Stored data entries:
- - - -
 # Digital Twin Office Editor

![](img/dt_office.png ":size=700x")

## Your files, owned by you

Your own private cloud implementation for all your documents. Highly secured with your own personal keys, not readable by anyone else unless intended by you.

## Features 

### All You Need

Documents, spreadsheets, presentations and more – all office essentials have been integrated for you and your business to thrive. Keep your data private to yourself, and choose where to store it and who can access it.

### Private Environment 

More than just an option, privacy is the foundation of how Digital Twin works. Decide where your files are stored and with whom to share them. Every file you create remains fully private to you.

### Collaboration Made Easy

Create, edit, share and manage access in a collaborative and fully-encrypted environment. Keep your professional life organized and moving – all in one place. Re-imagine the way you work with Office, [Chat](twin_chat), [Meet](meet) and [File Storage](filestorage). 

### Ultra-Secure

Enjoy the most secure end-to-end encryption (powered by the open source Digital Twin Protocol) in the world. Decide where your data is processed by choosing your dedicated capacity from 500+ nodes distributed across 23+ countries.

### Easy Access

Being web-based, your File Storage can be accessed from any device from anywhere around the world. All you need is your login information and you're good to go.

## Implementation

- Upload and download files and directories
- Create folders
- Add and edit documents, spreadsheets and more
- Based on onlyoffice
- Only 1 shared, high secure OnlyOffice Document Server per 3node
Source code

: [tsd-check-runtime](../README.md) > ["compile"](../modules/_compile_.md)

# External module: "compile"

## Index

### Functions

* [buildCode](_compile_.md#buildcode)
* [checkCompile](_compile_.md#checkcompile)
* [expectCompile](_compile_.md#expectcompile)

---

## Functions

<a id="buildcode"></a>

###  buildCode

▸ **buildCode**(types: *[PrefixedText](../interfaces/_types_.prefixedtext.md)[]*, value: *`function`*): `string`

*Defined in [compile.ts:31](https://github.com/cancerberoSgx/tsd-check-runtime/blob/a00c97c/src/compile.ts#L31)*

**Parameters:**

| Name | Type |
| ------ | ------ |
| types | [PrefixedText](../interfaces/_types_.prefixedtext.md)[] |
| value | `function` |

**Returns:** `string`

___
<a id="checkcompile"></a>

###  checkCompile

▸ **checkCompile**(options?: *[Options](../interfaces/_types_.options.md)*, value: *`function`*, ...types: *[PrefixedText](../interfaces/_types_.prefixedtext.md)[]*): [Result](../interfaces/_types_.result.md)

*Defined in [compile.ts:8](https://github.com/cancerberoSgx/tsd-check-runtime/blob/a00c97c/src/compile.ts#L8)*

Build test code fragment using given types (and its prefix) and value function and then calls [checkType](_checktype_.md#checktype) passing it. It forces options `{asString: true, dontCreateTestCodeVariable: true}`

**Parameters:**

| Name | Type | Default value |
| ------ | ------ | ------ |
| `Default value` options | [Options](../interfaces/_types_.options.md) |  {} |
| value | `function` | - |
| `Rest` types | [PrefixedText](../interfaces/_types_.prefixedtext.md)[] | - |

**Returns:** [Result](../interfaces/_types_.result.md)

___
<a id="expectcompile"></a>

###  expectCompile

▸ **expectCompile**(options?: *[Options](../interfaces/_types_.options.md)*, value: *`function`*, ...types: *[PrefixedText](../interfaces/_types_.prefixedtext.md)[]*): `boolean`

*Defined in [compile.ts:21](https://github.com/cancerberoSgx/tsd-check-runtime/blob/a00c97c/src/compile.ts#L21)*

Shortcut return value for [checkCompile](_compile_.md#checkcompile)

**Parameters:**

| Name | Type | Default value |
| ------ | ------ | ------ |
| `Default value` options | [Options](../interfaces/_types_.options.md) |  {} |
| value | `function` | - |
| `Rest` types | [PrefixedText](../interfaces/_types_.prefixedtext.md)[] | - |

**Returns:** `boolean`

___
- - - -
**Required action**
Write out every entry word for word.

**Answer to the exercise**
 # Digital Twin Office Editor

![](img/dt_office.png ":size=700x")

## Your files, owned by you

Your own private cloud implementation for all your documents. Highly secured with your own personal keys, not readable by anyone else unless intended by you.

## Features 

### All You Need

Documents, spreadsheets, presentations and more – all office essentials have been integrated for you and your business to thrive. Keep your data private to yourself, and choose where to store it and who can access it.

### Private Environment 

More than just an option, privacy is the foundation of how Digital Twin works. Decide where your files are stored and with whom to share them. Every file you create remains fully private to you.

### Collaboration Made Easy

Create, edit, share and manage access in a collaborative and fully-encrypted environment. Keep your professional life organized and moving – all in one place. Re-imagine the way you work with Office, [Chat](twin_chat), [Meet](meet) and [File Storage](filestorage). 

### Ultra-Secure

Enjoy the most secure end-to-end encryption (powered by the open source Digital Twin Protocol) in the world. Decide where your data is processed by choosing your dedicated capacity from 500+ nodes distributed across 23+ countries.

### Easy Access

Being web-based, your File Storage can be accessed from any device from anywhere around the world. All you need is your login information and you're good to go.

## Implementation

- Upload and download files and directories
- Create folders
- Add and edit documents, spreadsheets and more
- Based on onlyoffice
- Only 1 shared, high secure OnlyOffice Document Server per 3node
Source code

: [tsd-check-runtime](../README.md) > ["compile"](../modules/_compile_.md)

# External module: "compile"

## Index

### Functions

* [buildCode](_compile_.md#buildcode)
* [checkCompile](_compile_.md#checkcompile)
* [expectCompile](_compile_.md#expectcompile)

---

## Functions

<a id="buildcode"></a>

###  buildCode

▸ **buildCode**(types: *[PrefixedText](../interfaces/_types_.prefixedtext.md)[]*, value: *`function`*): `string`

*Defined in [compile.ts:31](https://github.com/cancerberoSgx/tsd-check-runtime/blob/a00c97c/src/compile.ts#L31)*

**Parameters:**

| Name | Type |
| ------ | ------ |
| types | [PrefixedText](../interfaces/_types_.prefixedtext.md)[] |
| value | `function` |

**Returns:** `string`

___
<a id="checkcompile"></a>

###  checkCompile

▸ **checkCompile**(options?: *[Options](../interfaces/_types_.options.md)*, value: *`function`*, ...types: *[PrefixedText](../interfaces/_types_.prefixedtext.md)[]*): [Result](../interfaces/_types_.result.md)

*Defined in [compile.ts:8](https://github.com/cancerberoSgx/tsd-check-runtime/blob/a00c97c/src/compile.ts#L8)*

Build test code fragment using given types (and its prefix) and value function and then calls [checkType](_checktype_.md#checktype) passing it. It forces options `{asString: true, dontCreateTestCodeVariable: true}`

**Parameters:**

| Name | Type | Default value |
| ------ | ------ | ------ |
| `Default value` options | [Options](../interfaces/_types_.options.md) |  {} |
| value | `function` | - |
| `Rest` types | [PrefixedText](../interfaces/_types_.prefixedtext.md)[] | - |

**Returns:** [Result](../interfaces/_types_.result.md)

___
<a id="expectcompile"></a>

###  expectCompile

▸ **expectCompile**(options?: *[Options](../interfaces/_types_.options.md)*, value: *`function`*, ...types: *[PrefixedText](../interfaces/_types_.prefixedtext.md)[]*): `boolean`

*Defined in [compile.ts:21](https://github.com/cancerberoSgx/tsd-check-runtime/blob/a00c97c/src/compile.ts#L21)*

Shortcut return value for [checkCompile](_compile_.md#checkcompile)

**Parameters:**

| Name | Type | Default value |
| ------ | ------ | ------ |
| `Default value` options | [Options](../interfaces/_types_.options.md) |  {} |
| value | `function` | - |
| `Rest` types | [PrefixedText](../interfaces/_types_.prefixedtext.md)[] | - |

**Returns:** `boolean`

___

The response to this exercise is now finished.